I no longer have pleasure or interest in the work, I am procrastinating every day more. I have no more focus and it is sometimes difficult to complete a job while maintaining the same level of care and excellence that this type of work requires.
I am very good at what I do and this is the reason why my clients do not abandon me in the face of the growing delay in meeting their interests. I know they have not left me yet, but I also know that if that does not change, I will soon be alone.
I had many disappointments at work, especially with people of my confidence who betrayed me. Legal work seems to me increasingly a dirty business, enveloped in lies and people willing to win at any cost without worrying about the notion of justice or honesty.
I feel increasingly to be wearing a “tight clothing” formed of concepts and moral values increasingly outdated. I have a great anger inside of me because of this, guilt, shame and I feel that I am wasting the time of my life without having found my true vocation or meaning.
In marriage, things go well for the most part. I really love my wife and I know that I am properly reciprocated. We have a good dialogue, we have fun together, we make plans for the future. We have, however, a mismatch in the sexual field. Over the years, that spark has been lost. Routine, stress, and again the day-to-day struggle was consuming our intimate relationship. My wife is a very beautiful woman and I still find her attractive even today. In fact, many younger girls are not beautiful like her and will not even age beautiful like her.
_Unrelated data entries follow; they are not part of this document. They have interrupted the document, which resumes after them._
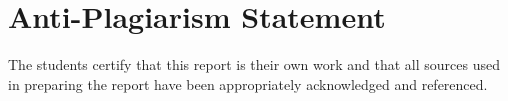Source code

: \chapter*{Anti-Plagiarism Statement}
The students certify that this report is their own work and that all sources used in preparing the report have been appropriately acknowledged and referenced.
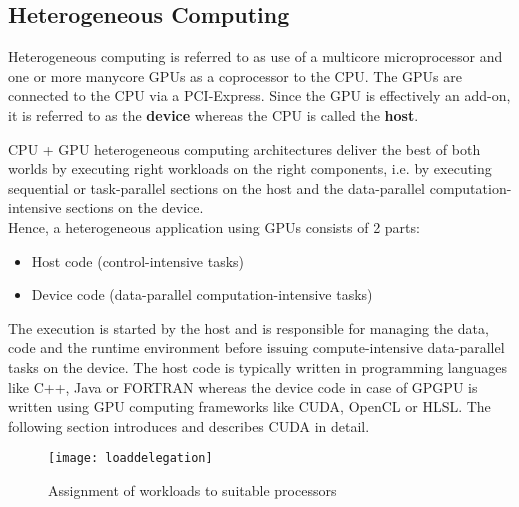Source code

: \documentclass[thesis.tex]{subfiles}
\begin{document}
\subsection{Heterogeneous Computing}
Heterogeneous computing is referred to as use of a multicore microprocessor and one or more manycore GPUs as a coprocessor to the CPU. The GPUs are connected to the CPU via a PCI-Express. Since the GPU is effectively an add-on, it is referred to as the \textbf{device} whereas the CPU is called the \textbf{host}. 

CPU + GPU heterogeneous computing architectures deliver the best of both worlds by executing right workloads on the right components, i.e. by executing sequential or task-parallel sections on the host and the data-parallel computation-intensive sections on the device. \\
Hence, a heterogeneous application using GPUs consists of 2 parts:
\begin{itemize}
	\item Host code (control-intensive tasks)
	\item Device code (data-parallel computation-intensive tasks)
\end{itemize}
The  execution is started by the host and is responsible for managing the data, code and the runtime environment before issuing compute-intensive data-parallel tasks on the device. The host code is typically written in programming languages like C++, Java or FORTRAN whereas the device code in case of GPGPU is written using GPU computing frameworks like CUDA, OpenCL or HLSL. The following section introduces and describes CUDA in detail. 
\begin{figure}[H]
	\centering
	\texttt{[image: loaddelegation]}
	\caption{Assignment of workloads to suitable processors~\cite{profCUDA}}
	\label{fig:loaddelegation}
\end{figure}
\end{document}
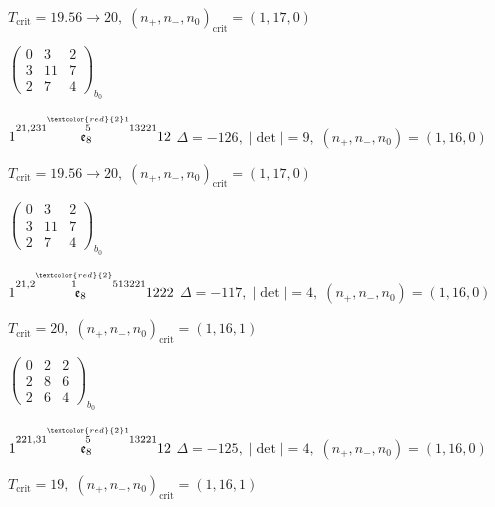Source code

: \documentclass[10pt]{article}
\begin{document}
\hspace{1em}$T_{\text{crit}}=19.56 \to 20,\; (n_+,n_-,n_0)_{\text{crit}}=(1,17,0)$

\hspace{2em}$\left(\begin{smallmatrix}0 & 3 & 2 \\ 3 & 11 & 7 \\ 2 & 7 & 4\end{smallmatrix}\right)_{\!b_0}$

\smallskip

$1\overset{21,231\overset{\textcolor{red}{2}1}{5}13221}{\mathfrak{e}_8}12$ \quad $\Delta=-126,\; |\det|=9,\; (n_+,n_-,n_0)=(1,16,0)$

\hspace{1em}$T_{\text{crit}}=19.56 \to 20,\; (n_+,n_-,n_0)_{\text{crit}}=(1,17,0)$

\hspace{2em}$\left(\begin{smallmatrix}0 & 3 & 2 \\ 3 & 11 & 7 \\ 2 & 7 & 4\end{smallmatrix}\right)_{\!b_0}$

\smallskip

$1\overset{21,2\overset{\textcolor{red}{2}}{1}513221}{\mathfrak{e}_8}1222$ \quad $\Delta=-117,\; |\det|=4,\; (n_+,n_-,n_0)=(1,16,0)$

\hspace{1em}$T_{\text{crit}}=20,\; (n_+,n_-,n_0)_{\text{crit}}=(1,16,1)$

\hspace{2em}$\left(\begin{smallmatrix}0 & 2 & 2 \\ 2 & 8 & 6 \\ 2 & 6 & 4\end{smallmatrix}\right)_{\!b_0}$

\smallskip

$1\overset{221,31\overset{\textcolor{red}{2}1}{5}13221}{\mathfrak{e}_8}12$ \quad $\Delta=-125,\; |\det|=4,\; (n_+,n_-,n_0)=(1,16,0)$

\hspace{1em}$T_{\text{crit}}=19,\; (n_+,n_-,n_0)_{\text{crit}}=(1,16,1)$
\end{document}
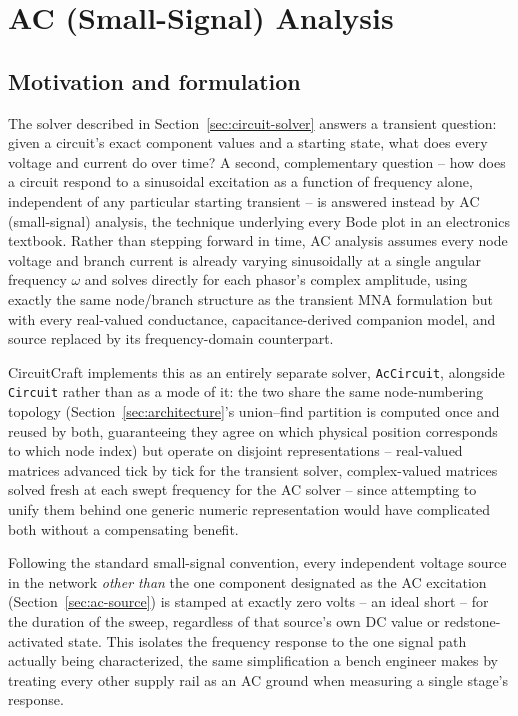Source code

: \section{AC (Small-Signal) Analysis}
\label{sec:ac-analysis}

\subsection{Motivation and formulation}

The solver described in Section~\ref{sec:circuit-solver} answers a transient question: given a
circuit's exact component values and a starting state, what does every voltage and current do
over time? A second, complementary question -- how does a circuit respond to a sinusoidal
excitation as a function of frequency alone, independent of any particular starting transient --
is answered instead by AC (small-signal) analysis, the technique underlying every Bode plot in
an electronics textbook. Rather than stepping forward in time, AC analysis assumes every
node voltage and branch current is already varying sinusoidally at a single angular frequency
$\omega$ and solves directly for each phasor's complex amplitude, using exactly the same
node/branch structure as the transient MNA formulation but with every real-valued conductance,
capacitance-derived companion model, and source replaced by its frequency-domain counterpart.

CircuitCraft implements this as an entirely separate solver, \texttt{AcCircuit}, alongside
\texttt{Circuit} rather than as a mode of it: the two share the same node-numbering topology
(Section~\ref{sec:architecture}'s union--find partition is computed once and reused by both,
guaranteeing they agree on which physical position corresponds to which node index) but operate
on disjoint representations -- real-valued matrices advanced tick by tick for the transient
solver, complex-valued matrices solved fresh at each swept frequency for the AC solver -- since
attempting to unify them behind one generic numeric representation would have complicated both
without a compensating benefit.

Following the standard small-signal convention, every independent voltage source in the network
\emph{other than} the one component designated as the AC excitation (Section~\ref{sec:ac-source})
is stamped at exactly zero volts -- an ideal short -- for the duration of the sweep, regardless of
that source's own DC value or redstone-activated state. This isolates the frequency response to
the one signal path actually being characterized, the same simplification a bench engineer makes
by treating every other supply rail as an AC ground when measuring a single stage's response.

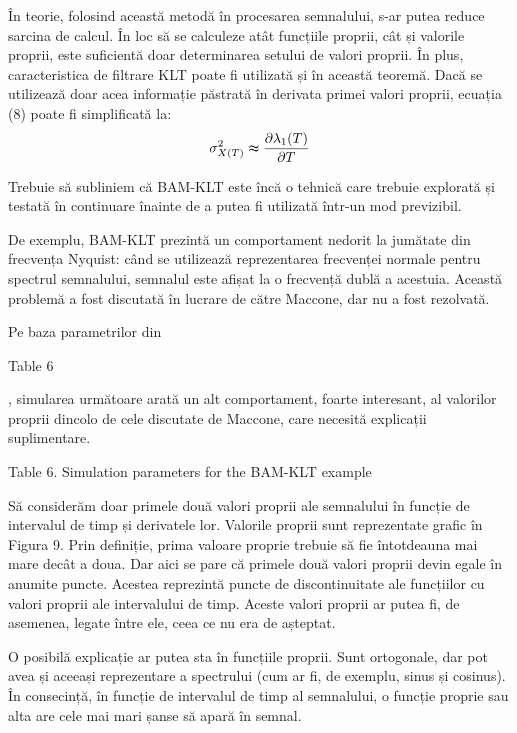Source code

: \documentclass[12pt]{report}
\begin{document}
În teorie, folosind această metodă în procesarea semnalului, s-ar putea reduce sarcina de calcul. În loc să se calculeze atât funcțiile proprii, cât și valorile proprii, este suficientă doar determinarea setului de valori proprii. În plus, caracteristica de filtrare KLT poate fi utilizată și în această teoremă. Dacă se utilizează doar acea informație păstrată în derivata primei valori proprii, ecuația (8) poate fi simplificată la:
\begin{equation}
	\sigma_{X(T)}^2 \thickapprox \pdv{\lambda_1(T)}{T}
	\label{eq:9}
\end{equation}

Trebuie să subliniem că BAM-KLT este încă o tehnică care trebuie explorată și testată în continuare înainte de a putea fi utilizată într-un mod previzibil.

De exemplu, BAM-KLT prezintă un comportament nedorit la jumătate din frecvența \linebreak Nyquist: când se utilizează reprezentarea frecvenței normale pentru spectrul semnalului, semnalul este afișat la o frecvență dublă a acestuia. Această problemă a fost discutată în lucrare de către Maccone, dar nu a fost rezolvată.

Pe baza parametrilor din \begin{normalsize}
	\color{red}Table 6
\end{normalsize}, simularea următoare arată un alt comportament, foarte interesant, al valorilor proprii dincolo de cele discutate de Maccone, care necesită explicații suplimentare.
\begin{center}
	\color{blue}Table 6. Simulation parameters for the BAM-KLT example
\end{center}
Să considerăm doar primele două valori proprii ale semnalului în funcție de intervalul de timp și derivatele lor. Valorile proprii sunt reprezentate grafic în Figura 9. Prin definiție, prima valoare proprie trebuie să fie întotdeauna mai mare decât a doua. Dar aici se pare că primele două valori proprii devin egale în anumite puncte. Acestea reprezintă puncte de discontinuitate ale funcțiilor cu valori proprii ale intervalului de timp. Aceste valori proprii ar putea fi, de asemenea, legate între ele, ceea ce nu era de așteptat.

O posibilă explicație ar putea sta în funcțiile proprii. Sunt ortogonale, dar pot avea și aceeași reprezentare a spectrului (cum ar fi, de exemplu, sinus și cosinus). În consecință, în funcție de intervalul de timp al semnalului, o funcție proprie sau alta are cele mai mari șanse să apară în semnal.
\end{document}
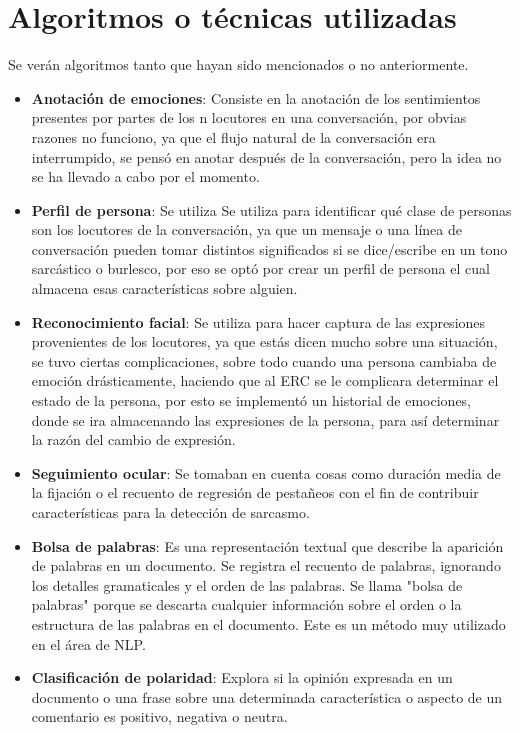 \documentclass[conference]{IEEEtran}
\begin{document}
\section{Algoritmos o técnicas utilizadas}
Se verán algoritmos tanto que hayan sido mencionados o no anteriormente.
\begin{itemize}
  \item \textbf{Anotación de emociones}: Consiste en la anotación de los sentimientos presentes por partes de los n locutores en una conversación, por obvias razones no funciono, ya que el flujo natural de la conversación era interrumpido, se pensó en anotar después de la conversación, pero la idea no se ha llevado a cabo por el momento.
  \item \textbf{Perfil de persona}: Se utiliza Se utiliza para identificar qué clase de personas son los locutores de la conversación, ya que un mensaje o una línea de conversación pueden tomar distintos significados si se dice/escribe en un tono sarcástico o burlesco, por eso se optó por crear un perfil de persona el cual almacena esas características sobre alguien. 
  \item \textbf{Reconocimiento facial}: Se utiliza para hacer captura de las expresiones provenientes de los locutores, ya que estás dicen mucho sobre una situación, se tuvo ciertas complicaciones, sobre todo cuando una persona cambiaba de emoción drásticamente, haciendo que al ERC se le complicara determinar el estado de la persona, por esto se implementó un historial de emociones, donde se ira almacenando las expresiones de la persona, para así determinar la razón del cambio de expresión.
  \item \textbf{Seguimiento ocular}: Se tomaban en cuenta cosas como duración media de la fijación o el recuento de regresión de pestañeos con el fin de contribuir características para la detección de sarcasmo.
\item \textbf{Bolsa de palabras}: Es una representación textual que describe la aparición de palabras en un documento. Se registra el recuento de palabras, ignorando los detalles gramaticales y el orden de las palabras. Se llama "bolsa de palabras" porque se descarta cualquier información sobre el orden o la estructura de las palabras en el documento. Este es un método muy utilizado en el área de NLP.
  \item \textbf{Clasificación de polaridad}: Explora si la opinión expresada en un documento o una frase sobre una determinada característica o aspecto de un comentario es positivo, negativa o neutra. 


\end{itemize}
\end{document}
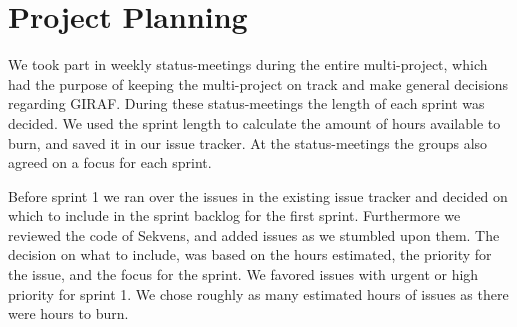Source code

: \section{Project Planning}\label{spr1_projplan}
We took part in weekly status-meetings during the entire multi-project, which had the purpose of keeping the multi-project on track and make general decisions regarding GIRAF. During these status-meetings the length of each sprint was decided. We used the sprint length to calculate the amount of hours available to burn, and saved it in our issue tracker. At the status-meetings the groups also agreed on a focus for each sprint.

Before sprint 1 we ran over the issues in the existing issue tracker and decided on which to include in the sprint backlog for the first sprint. Furthermore we reviewed the code of Sekvens, and added issues as we stumbled upon them. The decision on what to include, was based on the hours estimated, the priority for the issue, and the focus for the sprint. We favored issues with urgent or high priority for sprint 1. We chose roughly as many estimated hours of issues as there were hours to burn.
As I said, we gradually lost the sexual contact, consequently, I started looking for porn as an escape and now I can say that I am completely addicted. If I have an opportunity, I can spend hours on the internet browsing pornographic sites. If I do not have the opportunity to be alone to masturbate, a huge anxiety strikes me. I have tried routines like Nofap’s 90-day abstinence program without being able to finish. I also read the book “your brain on porn” and notice symptoms of erectile dysfunction because of porn. Even heavy pornography has already begun to be part of my menu.
I searched for traditional therapy and even with two years of work I did not notice any significant improvement. In fact my therapist thinks that this interest in porn is normal.
I feel my life running from my hands, I no longer feel the person I used to be. I do not have more pleasure and I know that this attitude can lead me to pathological states or depression.
This is the help I’m looking for here.
Now with this complete introduction, I would like to ask a few questions:
After so many bad experiences in life, I confess that I do not even know which ones hurt me the most or that have produced the traumas that have brought me so far. Can using this subliminal achieve events that I no longer have in my consciousness? Or to succeed do I always have to know what I want to deal with?
Will I succeed in getting rid of pornography addiction? And also be free of erectile dysfunction and interest in heavy pornography?
Like I said, I spend most of my time with my wife and at work. What is the effect of exposing her to subliminal during sleep in our bedroom? Can it be influenced? In what ways?
Today I see many sound boxes for mobiles, which are in one piece. Manufacturers claim to be able to reproduce sound in 360 degrees. Is this type of box suitable for subliminal use? Does this 360° technology play stereo sound?
Thanks for listening. Sorry for the long text. As soon as I start using the audios, I hope to have new questions.